━━━━━ DATA UNDER STUDY ━━━━━

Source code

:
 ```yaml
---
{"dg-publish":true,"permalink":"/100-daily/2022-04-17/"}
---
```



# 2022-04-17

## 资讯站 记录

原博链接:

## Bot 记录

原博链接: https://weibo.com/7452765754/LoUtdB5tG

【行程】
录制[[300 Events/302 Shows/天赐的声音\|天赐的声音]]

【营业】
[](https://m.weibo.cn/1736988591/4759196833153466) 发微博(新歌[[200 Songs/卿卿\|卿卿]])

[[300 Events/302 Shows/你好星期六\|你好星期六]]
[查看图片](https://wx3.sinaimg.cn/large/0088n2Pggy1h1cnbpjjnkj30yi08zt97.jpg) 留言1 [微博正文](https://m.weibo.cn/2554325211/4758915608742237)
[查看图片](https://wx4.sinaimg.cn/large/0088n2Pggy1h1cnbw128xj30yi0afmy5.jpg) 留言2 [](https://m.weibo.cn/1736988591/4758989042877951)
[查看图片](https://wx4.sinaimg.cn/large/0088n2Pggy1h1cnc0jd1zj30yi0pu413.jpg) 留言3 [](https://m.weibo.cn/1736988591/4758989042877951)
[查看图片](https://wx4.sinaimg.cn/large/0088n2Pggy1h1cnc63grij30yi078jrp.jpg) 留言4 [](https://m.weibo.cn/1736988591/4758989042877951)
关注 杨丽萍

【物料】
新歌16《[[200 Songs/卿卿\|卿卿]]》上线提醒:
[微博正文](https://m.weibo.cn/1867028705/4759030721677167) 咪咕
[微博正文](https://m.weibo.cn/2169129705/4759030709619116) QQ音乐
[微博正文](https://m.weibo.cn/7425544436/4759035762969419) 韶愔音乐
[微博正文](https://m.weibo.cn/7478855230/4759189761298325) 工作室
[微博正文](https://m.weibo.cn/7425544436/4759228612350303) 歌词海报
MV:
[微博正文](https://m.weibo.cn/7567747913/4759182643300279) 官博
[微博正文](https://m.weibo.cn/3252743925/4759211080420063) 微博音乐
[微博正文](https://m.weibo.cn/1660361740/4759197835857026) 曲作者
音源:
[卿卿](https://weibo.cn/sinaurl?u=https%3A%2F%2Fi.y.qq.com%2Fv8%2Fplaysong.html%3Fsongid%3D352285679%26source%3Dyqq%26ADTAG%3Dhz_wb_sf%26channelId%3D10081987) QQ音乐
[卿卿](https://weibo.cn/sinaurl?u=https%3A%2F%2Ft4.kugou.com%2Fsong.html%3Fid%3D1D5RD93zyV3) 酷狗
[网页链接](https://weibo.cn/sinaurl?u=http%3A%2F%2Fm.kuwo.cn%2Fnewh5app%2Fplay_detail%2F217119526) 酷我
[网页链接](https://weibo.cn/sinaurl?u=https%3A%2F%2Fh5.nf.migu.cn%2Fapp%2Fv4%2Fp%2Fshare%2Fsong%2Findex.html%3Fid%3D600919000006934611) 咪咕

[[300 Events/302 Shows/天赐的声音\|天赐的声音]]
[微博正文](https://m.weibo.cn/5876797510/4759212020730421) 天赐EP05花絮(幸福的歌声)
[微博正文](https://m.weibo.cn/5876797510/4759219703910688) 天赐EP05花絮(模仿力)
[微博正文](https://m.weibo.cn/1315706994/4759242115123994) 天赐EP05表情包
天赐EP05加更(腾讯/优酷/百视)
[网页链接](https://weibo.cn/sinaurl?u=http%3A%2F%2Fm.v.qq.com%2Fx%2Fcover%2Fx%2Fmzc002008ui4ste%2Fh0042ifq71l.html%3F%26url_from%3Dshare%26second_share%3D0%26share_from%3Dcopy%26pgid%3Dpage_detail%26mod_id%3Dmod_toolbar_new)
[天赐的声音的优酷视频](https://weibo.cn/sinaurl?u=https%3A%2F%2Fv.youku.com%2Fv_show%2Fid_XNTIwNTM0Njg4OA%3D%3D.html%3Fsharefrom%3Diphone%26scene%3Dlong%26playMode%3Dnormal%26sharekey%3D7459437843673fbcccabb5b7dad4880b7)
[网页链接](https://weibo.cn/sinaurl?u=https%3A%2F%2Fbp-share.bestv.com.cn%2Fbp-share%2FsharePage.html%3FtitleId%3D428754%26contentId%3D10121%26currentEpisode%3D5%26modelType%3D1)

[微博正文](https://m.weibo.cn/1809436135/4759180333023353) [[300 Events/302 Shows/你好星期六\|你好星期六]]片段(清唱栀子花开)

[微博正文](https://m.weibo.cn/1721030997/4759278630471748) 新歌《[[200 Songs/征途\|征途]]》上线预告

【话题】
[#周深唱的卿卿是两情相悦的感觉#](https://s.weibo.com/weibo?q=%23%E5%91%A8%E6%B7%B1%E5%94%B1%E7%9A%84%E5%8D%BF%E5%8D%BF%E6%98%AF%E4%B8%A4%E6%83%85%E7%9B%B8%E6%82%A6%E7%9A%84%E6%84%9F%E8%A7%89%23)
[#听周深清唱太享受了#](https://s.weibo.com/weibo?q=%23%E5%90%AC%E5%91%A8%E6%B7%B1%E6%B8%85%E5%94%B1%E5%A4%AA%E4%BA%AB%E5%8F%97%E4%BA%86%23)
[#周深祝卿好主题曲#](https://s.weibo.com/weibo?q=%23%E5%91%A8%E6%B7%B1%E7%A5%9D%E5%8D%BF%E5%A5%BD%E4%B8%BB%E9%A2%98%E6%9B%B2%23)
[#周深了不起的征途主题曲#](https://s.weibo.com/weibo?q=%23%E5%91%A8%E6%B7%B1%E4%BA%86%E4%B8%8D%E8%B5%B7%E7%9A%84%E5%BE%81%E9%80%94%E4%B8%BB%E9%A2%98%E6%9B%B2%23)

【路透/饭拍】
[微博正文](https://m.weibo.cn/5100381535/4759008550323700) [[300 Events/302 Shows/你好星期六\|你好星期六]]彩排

━━━━━

Please work out how many lines in the records hold the string "Events", and give only the number.

5